= Hydrography of the Oak Ridges Moraine =

Preliminary research on the hydrology of the Oak Ridges Moraine began in the 1970s, but a broader research effort including the impact of urban development on the aquifer system and Great Lakes water quality was established in 1993. The research locus is the Geological Survey of Canada and the University of Toronto Groundwater Research Group, though other groups have made substantial contributions to this project.

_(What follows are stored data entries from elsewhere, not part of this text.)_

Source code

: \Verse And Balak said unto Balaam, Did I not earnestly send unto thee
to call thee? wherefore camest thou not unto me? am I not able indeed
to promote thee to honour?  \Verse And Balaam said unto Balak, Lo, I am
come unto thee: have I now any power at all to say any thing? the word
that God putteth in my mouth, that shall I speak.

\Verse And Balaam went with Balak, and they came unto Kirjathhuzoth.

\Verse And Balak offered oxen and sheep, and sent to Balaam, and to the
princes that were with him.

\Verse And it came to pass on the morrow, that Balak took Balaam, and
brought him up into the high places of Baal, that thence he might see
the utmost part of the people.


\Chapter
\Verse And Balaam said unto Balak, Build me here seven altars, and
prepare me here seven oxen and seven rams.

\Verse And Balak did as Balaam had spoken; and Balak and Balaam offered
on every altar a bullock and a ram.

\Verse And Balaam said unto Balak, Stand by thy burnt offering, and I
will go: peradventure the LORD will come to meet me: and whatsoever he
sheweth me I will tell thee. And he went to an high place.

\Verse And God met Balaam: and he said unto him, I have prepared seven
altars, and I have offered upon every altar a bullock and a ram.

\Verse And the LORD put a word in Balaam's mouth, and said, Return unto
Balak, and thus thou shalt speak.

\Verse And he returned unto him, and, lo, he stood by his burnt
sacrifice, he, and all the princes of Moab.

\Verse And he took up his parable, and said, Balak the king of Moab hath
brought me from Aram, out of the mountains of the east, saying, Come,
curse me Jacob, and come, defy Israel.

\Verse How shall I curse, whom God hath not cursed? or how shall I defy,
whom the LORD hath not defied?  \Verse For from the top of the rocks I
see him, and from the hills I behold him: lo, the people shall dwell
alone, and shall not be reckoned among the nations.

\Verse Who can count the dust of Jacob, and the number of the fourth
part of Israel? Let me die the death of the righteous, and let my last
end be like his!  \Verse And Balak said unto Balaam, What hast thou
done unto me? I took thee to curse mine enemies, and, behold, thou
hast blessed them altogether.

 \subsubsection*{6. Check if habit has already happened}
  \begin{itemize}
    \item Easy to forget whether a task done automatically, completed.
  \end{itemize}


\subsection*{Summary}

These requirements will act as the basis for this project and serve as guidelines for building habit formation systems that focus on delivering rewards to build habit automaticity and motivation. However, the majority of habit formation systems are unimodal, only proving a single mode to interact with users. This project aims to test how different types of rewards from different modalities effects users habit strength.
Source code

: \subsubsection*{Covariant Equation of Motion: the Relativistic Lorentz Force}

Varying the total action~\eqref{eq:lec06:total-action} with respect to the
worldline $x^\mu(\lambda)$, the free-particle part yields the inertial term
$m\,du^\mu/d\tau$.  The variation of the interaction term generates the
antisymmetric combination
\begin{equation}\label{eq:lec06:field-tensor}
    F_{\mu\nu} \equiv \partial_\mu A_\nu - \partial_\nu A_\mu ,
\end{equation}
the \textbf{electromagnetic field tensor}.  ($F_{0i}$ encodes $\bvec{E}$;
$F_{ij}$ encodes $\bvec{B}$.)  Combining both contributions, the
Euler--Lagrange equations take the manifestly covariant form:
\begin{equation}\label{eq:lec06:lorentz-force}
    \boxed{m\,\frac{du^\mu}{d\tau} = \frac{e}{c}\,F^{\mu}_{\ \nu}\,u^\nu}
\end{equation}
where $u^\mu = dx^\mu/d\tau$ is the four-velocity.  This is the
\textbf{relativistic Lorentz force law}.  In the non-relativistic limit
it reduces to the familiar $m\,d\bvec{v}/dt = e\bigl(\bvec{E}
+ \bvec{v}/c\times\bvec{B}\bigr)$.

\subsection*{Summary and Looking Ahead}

The moraine serves to recharge streams and rivers in the surrounding region, acting as an underground reservoir. Rain and snow melt slowly soak into the moraine, being filtered and purified in its many sand and gravel aquifers. The cool, fresh water is discharged into the headwaters of streams and rivers which eventually flow into Lake Simcoe, Lake Scugog and Lake Ontario. The aquifers are also the water supply for some communities on the Moraine.

==Hydrogeology==
The moraine's hydrological system is inter-twined with a regional flow system not bound by the morphological limits of the moraine. For this reason, environmentalists and researchers promote an aggressive protection strategy extending beyond the moraine, thus ensuring a contiguously protected hydrological system.

A number of features comprise the hydrological system of the Oak Ridges Moraine:

- permanent and ephemeral streams,
- wetlands,
- kettle lakes and ponds, and their catchment areas,
- seepage areas and springs, and
- aquifers and other recharge areas.

==Hydrology==
The Oak Ridges Moraine's hydrological system is a major constituent of the Humber Watershed, so that any impact on this system will be of concern. A specific concern is urbanization, which affects water quality by increasing its load of metals and organic contaminants. A study by Cook et al. (1985) found an increase in mean annual runoff, instantaneous discharge, and hydrograph peak flow as a result of urbanization: "...changes in land use coincided with changes in volumetric and time distribution aspects of hydrologic response."

Numerous watersheds are linked to the Oak Ridges Moraine, and are managed by various organizations.

Watersheds linked to the Oak Ridges Moraine
| Watershed | Conservation Authority |
| Nottawasaga River | Nottawasaga Valley Conservation Authority |
| Credit River | Credit Valley Conservation |
| Holland River | Lake Simcoe Region Conservation Authority |
| Black River | Lake Simcoe Region Conservation Authority |
| Pefferlaw Brook | Lake Simcoe Region Conservation Authority |
| Humber River | Toronto and Region Conservation Authority |
| Don River | Toronto and Region Conservation Authority |
| Rouge River | Toronto and Region Conservation Authority |
| Duffins Creek | Toronto and Region Conservation Authority |
| Nonquon River | Kawartha Conservation |
| Scugog River | Kawartha Conservation |
| Pigeon River | Kawartha Conservation |
| Lynde Creek | Central Lake Ontario Conservation Authority |
| Oshawa Creek | Central Lake Ontario Conservation Authority |
| Bowmanville and Soper Creeks | Central Lake Ontario Conservation Authority |
| Trout Creek | Otonabee Region Conservation Authority |
| Wilmot Creek | Ganaraska Region Conservation Authority |
| Ganaraska River | Ganaraska Region Conservation Authority |
| Gage Creek | Ganaraska Region Conservation Authority |
| Cobourg and Baltimore Creeks | Ganaraska Region Conservation Authority |

(Note: the above table excludes watersheds managed by the Lower Trent Conservation Authority.)

==Conservation==
The Oak Ridges Moraine Conservation Act of 2001 stipulates that any development in the moraine or nearby areas must satisfy several conditions, most prominently that each development leave a buffer zone of 30 m between it and any hydrological feature; for a kettle lake, this measure is from the edge of the lake's catchment area.

The Act specifically required that each municipality, single-tier and upper-tier, must have commenced preparations for a watershed plan before April 22, 2003, for all watersheds whose streams originate in that municipality [O. Reg. 140/02, s. 24 (1)], and that the requirements of that plan be implemented in the municipality's official plan. The scope of each plan minimally required:

- a water budget and conservation plan;
- land and water use and management strategies;
- implementation frameworks, including but not requiring plans for contained geographic areas or topically specific plans;
- an environmental monitoring plan;
- provisions requiring environmental management practices and programs (e.g. -regarding pollution, pesticide use etc.)
- criteria for evaluating the protection of water quality and quantity, hydrological features and hydrological functions.

All development within a municipality was prohibited until the completion of this planning exercise, and no development application submitted after April 23, 2007, may proceed if it fails to meet the requirements of the watershed plan, or fails to address the water budget and conservation plan.